Search code examples
phpregexconcatenationpcrelookbehind

Is it possible to AND two separate lookaround/zero-width assertions (i.e. lookbehind/look-behind) in a regular expression?


I'm using Perl for this regular expression question, but it would be good to know if it applies to PHP, as well.

I need to comment out all print statements or all things that start with print in a PHP file. It looks something like this:

<?php
    // Description of file
    ...
    print("Foobar");
    // print("Foo");
    //print("bar");
    // Open and print file
    function printtemplate($file) {
    ...
    }
    ...
    printtemplate($file);
    ...  
?>

To start with, I formulated a regular expression like this:

((?<!function )|(?<!//))print

It obviously does not work because the | is an OR. I'm looking for an AND so that both negative look-behind assertions need to be true. Does the AND construct exist in some form in regular expressions or is there a way to simulate one?

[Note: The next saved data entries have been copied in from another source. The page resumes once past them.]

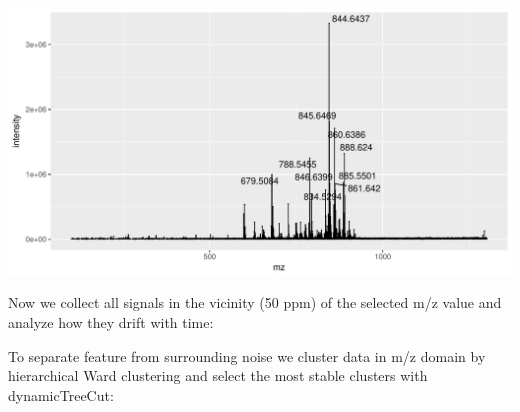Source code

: \documentclass[]{article}
\newenvironment{Shaded}{\begin{snugshade}}{\end{snugshade}}
\newcommand{\KeywordTok}[1]{\textcolor[rgb]{0.13,0.29,0.53}{\textbf{#1}}}
\newcommand{\FloatTok}[1]{\textcolor[rgb]{0.00,0.00,0.81}{#1}}
\newcommand{\StringTok}[1]{\textcolor[rgb]{0.31,0.60,0.02}{#1}}
\newcommand{\OperatorTok}[1]{\textcolor[rgb]{0.81,0.36,0.00}{\textbf{#1}}}
\newcommand{\NormalTok}[1]{#1}
\begin{document}
\includegraphics{Supplementary_document_files/figure-latex/ion.plots.600-1.pdf}

Now we collect all signals in the vicinity (50 ppm) of the selected m/z
value and analyze how they drift with time:

\begin{Shaded}
\end{Shaded}

To separate feature from surrounding noise we cluster data in m/z domain
by hierarchical Ward clustering and select the most stable clusters with
dynamicTreeCut:
\end{document}
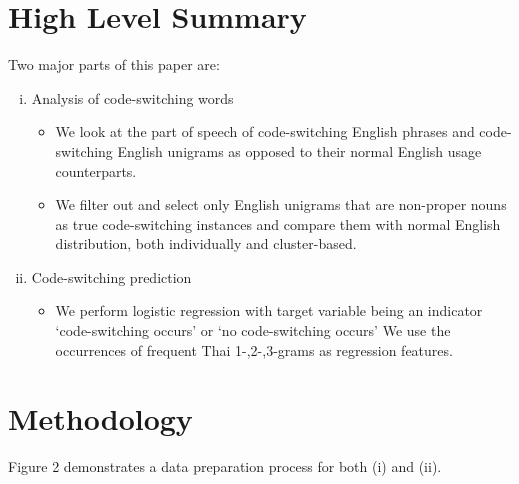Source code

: \documentclass[conference]{IEEEtran}
\newcommand{\col}[1]{\textcolor{awesome}{#1}}
\begin{document}
\section{High Level Summary}
Two major parts of this paper are:
\begin{enumerate}[(i)]
\item Analysis of code-switching words
\begin{itemize}
\item We look at the part of speech of code-switching English phrases and code-switching English unigrams as opposed to their normal English usage counterparts. 
\item We filter out and select only English unigrams that are non-proper nouns as true code-switching instances and compare them with normal English distribution, both individually and cluster-based. 
\end{itemize}
\item Code-switching prediction
\begin{itemize}
\item We perform logistic regression with target variable being an indicator `code-switching occurs' or `no code-switching occurs'%
We use the occurrences of frequent Thai 1-,2-,3-grams as regression features.
\end{itemize}
\end{enumerate}


\section{Methodology}
Figure 2 demonstrates a data preparation process for both (i) and (ii).  \smallskip
\end{document}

Ultimately, I want the php file to look like the following, after the regular expression is applied:

<?php
    // Description of file
    ...
    //print("Foobar");
    // print("Foo");
    //print("bar");
    // Open and print file
    function printtemplate($file) {
    ...
    }
    ...
    //printtemplate($file);
    ...  
?>

Any help would be appreciated. Thank you.


Solution

  • Just put them next to each other. That's it. It will create AND effect, since you need to pass both look-around before being able to match anything that comes after them.

    In your case, it would be:

    (?<!function )(?<!//)print
    

    However, note that the regex above will return false positive, which causes more comments to be added than necessary. Demo.

    For PCRE (used in PHP), look-behind assertion requires the pattern to be strictly fixed-length, so it is not possible to use look-behind assertion to check in all cases whether print is being commented out or not to exclude it. @mpapec's answer gives one solution that is applicable for well-written code, and has better coverage than your regex with look-behind.